Four regional governments began notifying churches of this new ban against children participating in religious activities as early as mid-August, according to Daily Mail. Hundreds of churches in China’s Zhejiang province received notices that not only banned children from entering churches, but also threatened that any believer caught taking a child to church “will be dealt with severely,” according to a report from Vision Times.
“Children in Wenzhou are not permitted to enter the church service, and there have also been attacks on Sunday school,” a pastor in the region told Vision Times. “It is very serious. If the adults go to church to worship, but the kids stay at home because we can’t bring them to the service, what can we do? This is very disrespectful to human rights, and we are firmly opposed. In this day and age, we really don’t know why authorities are doing this.”
The ban against children attending church also effectively reduces the number of attending adults, as parents are forced to stay home with their children.
Government officials also announced that they will launch investigations into both state-run and underground churches suspected of non-compliance with Beijing’s strict standards for government sanctioned Catholic and Protestant churches, according to UCA News. (Related: China To Ensure That Catholic Leadership Is In Beijing’s Control)
“At this point its unclear how widespread the bans on children attending church services are in China, but these alarming reports seem to be coming in from fairly diverse areas throughout the country,” William Nee of Amnesty International told Daily Mail.
“China is in the midst of a religious revival and the current government seems concerned that religion could be a means through which foreign values may ‘penetrate’ into China and ultimately affect political stability,” Nee added.

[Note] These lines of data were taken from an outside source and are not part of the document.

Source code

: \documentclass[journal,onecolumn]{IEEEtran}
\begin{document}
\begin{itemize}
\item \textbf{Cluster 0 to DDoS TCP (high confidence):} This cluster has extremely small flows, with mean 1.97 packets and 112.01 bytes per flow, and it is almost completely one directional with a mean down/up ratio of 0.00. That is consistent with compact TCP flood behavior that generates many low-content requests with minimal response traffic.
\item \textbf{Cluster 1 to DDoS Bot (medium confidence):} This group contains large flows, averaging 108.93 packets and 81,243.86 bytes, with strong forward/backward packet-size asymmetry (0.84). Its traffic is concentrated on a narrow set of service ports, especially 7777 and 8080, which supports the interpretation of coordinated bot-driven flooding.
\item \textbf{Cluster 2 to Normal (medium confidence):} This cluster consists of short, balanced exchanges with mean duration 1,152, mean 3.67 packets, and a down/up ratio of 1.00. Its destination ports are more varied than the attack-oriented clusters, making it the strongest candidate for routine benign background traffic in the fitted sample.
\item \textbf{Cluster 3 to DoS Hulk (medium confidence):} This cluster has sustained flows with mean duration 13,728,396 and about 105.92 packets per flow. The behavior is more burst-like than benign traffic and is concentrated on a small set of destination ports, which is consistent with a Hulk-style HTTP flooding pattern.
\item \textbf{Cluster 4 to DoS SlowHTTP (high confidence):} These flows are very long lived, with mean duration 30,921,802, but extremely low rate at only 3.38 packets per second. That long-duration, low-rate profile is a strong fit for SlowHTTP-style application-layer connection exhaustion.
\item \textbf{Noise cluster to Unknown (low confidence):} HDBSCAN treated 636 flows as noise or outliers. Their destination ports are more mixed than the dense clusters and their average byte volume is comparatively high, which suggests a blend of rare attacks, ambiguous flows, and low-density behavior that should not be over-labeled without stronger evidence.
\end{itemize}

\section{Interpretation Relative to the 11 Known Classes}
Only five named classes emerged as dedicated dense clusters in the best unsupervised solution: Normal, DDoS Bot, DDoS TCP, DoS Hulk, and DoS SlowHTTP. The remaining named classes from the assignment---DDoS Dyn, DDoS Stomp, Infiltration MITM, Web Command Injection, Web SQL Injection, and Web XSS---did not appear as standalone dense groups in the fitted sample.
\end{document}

The new government restriction on religious activity is only the latest in a series of moves to exert strict control and limitations on Christians and Muslims throughout China under President Xi Jinping’s administration.
The Jinping administration’s crackdown on Christians began three years ago in the Zhejiang province when the government began removing crosses from Christian churches on the grounds that they did not conform to government regulations concerning buildings. The government removed a total of 360 crosses and demolished three churches.
The crackdown continued with new religious regulations designed to bring religions in China in line with Communist party control, under the guise of “sinicizing (making more Chinese)” religion. Authorities have also arrested, openly and secretly, various church leaders and subjected them to torture.